Entropy in Irreversible Engines
A thermodynamic analysis is presented by means of mathematical formulation to examine the performance of the most common types of heat engines including Otto, Diesel, and Brayton cycles, at the regime of minimum entropy generation. All engines are subject to internal and external irreversibilities. It is shown that minimum entropy production criterion neither correlates with maximum thermal efficiency design nor with maximum work output criterion. The results demonstrate that the production of entropy is not necessarily equivalent to the energy losses taking place in real devices.

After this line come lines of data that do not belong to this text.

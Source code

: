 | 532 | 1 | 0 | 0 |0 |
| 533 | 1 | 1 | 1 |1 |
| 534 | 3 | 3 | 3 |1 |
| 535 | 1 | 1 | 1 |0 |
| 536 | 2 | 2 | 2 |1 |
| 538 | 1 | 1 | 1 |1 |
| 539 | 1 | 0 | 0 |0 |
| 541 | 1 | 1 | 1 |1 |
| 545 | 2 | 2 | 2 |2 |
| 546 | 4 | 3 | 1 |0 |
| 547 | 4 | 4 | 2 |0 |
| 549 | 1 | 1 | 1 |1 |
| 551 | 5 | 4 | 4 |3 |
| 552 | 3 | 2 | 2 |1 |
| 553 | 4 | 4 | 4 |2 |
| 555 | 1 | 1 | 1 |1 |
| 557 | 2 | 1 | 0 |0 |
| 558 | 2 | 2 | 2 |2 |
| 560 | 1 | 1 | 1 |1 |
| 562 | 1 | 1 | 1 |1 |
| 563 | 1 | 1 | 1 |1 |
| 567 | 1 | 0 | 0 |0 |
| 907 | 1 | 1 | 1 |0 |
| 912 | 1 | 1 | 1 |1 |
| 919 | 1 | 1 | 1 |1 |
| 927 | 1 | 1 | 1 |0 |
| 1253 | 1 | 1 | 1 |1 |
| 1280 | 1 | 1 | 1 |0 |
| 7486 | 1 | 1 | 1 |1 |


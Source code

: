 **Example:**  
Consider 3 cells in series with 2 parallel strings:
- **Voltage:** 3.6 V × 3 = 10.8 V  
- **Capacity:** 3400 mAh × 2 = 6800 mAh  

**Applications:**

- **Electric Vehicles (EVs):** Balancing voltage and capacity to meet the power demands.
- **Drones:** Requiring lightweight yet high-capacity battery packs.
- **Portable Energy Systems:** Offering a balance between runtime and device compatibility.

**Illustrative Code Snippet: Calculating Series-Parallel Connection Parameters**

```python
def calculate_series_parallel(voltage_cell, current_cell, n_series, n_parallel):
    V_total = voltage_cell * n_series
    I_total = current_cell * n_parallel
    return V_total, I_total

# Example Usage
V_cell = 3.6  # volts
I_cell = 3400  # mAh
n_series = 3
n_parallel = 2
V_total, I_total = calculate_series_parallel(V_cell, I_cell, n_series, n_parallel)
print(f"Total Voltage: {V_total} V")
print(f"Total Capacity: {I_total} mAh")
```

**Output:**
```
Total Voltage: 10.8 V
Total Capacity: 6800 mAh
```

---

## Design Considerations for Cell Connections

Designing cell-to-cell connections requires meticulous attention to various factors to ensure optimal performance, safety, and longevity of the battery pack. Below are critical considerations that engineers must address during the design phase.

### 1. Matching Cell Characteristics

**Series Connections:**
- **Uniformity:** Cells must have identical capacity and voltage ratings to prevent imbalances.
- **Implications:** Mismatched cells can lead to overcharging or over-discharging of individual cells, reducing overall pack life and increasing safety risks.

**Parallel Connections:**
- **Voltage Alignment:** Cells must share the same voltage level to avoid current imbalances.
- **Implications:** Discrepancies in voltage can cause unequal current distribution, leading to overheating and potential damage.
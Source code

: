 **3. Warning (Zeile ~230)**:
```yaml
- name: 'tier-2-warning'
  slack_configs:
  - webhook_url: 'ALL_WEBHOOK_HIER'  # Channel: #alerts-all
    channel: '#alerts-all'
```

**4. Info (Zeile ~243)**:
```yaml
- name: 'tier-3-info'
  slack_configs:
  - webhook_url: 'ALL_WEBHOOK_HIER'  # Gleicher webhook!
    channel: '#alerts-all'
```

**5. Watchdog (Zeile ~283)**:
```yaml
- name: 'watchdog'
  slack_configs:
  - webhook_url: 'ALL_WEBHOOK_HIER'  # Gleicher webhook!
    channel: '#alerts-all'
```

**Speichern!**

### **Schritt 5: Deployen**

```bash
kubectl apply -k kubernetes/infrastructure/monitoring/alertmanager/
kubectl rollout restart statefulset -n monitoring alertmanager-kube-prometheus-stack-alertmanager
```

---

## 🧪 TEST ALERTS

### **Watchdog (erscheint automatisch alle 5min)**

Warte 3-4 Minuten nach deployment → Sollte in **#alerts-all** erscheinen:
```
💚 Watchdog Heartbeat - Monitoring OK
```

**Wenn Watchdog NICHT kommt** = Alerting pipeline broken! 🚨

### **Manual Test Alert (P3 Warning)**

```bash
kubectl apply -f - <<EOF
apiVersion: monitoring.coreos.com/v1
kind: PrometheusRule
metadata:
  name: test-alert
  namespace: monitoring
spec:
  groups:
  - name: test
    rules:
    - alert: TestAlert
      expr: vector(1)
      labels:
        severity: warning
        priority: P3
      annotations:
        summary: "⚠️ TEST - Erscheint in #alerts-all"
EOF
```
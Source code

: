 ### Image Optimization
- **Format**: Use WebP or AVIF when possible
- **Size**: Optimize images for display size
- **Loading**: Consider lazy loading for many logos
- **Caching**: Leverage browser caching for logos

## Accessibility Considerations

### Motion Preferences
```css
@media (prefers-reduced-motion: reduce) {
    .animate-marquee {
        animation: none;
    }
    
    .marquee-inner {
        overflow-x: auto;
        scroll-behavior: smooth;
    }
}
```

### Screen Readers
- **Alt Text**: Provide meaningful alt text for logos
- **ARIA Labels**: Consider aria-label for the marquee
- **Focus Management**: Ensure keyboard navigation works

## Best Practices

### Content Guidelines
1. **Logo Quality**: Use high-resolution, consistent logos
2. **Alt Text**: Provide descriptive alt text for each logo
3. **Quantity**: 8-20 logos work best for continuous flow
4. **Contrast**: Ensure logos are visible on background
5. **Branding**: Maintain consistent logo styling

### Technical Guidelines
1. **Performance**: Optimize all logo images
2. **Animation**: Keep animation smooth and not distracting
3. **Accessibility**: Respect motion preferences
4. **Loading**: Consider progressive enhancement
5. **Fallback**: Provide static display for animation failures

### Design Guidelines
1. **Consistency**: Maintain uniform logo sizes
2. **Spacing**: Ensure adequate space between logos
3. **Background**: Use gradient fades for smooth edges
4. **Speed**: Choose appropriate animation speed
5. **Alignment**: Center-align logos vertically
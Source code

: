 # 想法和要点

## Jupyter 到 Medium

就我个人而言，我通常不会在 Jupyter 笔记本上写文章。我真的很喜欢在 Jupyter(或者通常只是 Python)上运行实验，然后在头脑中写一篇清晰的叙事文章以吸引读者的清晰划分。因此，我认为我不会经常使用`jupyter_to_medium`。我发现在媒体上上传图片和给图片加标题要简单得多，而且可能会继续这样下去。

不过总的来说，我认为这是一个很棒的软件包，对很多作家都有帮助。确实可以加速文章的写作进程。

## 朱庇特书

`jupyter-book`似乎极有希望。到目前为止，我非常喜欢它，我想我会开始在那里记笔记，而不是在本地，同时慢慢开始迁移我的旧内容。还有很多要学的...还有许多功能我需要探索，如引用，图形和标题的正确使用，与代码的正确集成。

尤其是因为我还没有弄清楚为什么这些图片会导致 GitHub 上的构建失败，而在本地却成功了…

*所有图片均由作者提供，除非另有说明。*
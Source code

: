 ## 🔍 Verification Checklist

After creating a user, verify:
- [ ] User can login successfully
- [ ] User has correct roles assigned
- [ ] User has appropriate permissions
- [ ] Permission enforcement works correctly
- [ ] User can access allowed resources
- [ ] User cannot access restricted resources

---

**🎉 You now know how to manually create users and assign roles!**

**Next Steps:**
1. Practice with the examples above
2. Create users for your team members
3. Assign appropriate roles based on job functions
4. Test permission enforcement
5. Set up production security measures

Entropy & Chemical Equilibrium
A literature survey reveals significant inaccuracy of the prediction of equilibrium models. A thermodynamic analysis is presented to show that the equilibrium calculations rest on a critical assumption of reversible heat exchange between a reactive system and its surrounding. Indeed, a correct application of the energy conservation and entropy balance equation leads to a modified Gibbs function. Minimization of the modified Gibbs function happens to be identical to maximization of the total entropy generation. The actual chemical equilibrium is shown through a methane steam reforming, as an illustrative example, to be correctly predicted by kinetic modeling. The state of chemical equilibrium does not necessarily correspond to maximum entropy generation. Once a chemical equilibrium has been established, both the total entropy generation and the modified Gibbs function remain unaltered and independent of time.
Entropy & Fuel Cells
We apply the conservation of energy and entropy balance equations to derive expressions for the maximum work of hydrogen-oxygen, hydrogen-air and methane-air fuel cells. We show that the theoretical efficiency of a fuel cell may exceed that of a Carnot engine operating between the same low and high temperatures. Contrary to past studies in that the efficiency of an ideal hydrogen fuel cell is shown to decline with temperature, the maximum efficiency is observed to first decrease with reactants temperature, then remains unaltered and finally rises. The lowest value of the maximum efficiency is found to be 79.3%, 75.7%, and 82.1% for hydrogen-oxygen, hydrogen-air and methane-air fuel cells, respectively. By increasing the stoichiometric coefficient of air, the efficiencies of both hydrogen-air and methane-air fuel cells monotonically increase and they approach the 100% limit at a stoichiometric coefficient of 7.2 and 9.8, respectively. It is shown that a Carnot engine whose heat is supplied by an isothermal combustor proposed in some past studies is not a correct means for comparison of the ideal performance of fuel cells and heat engines.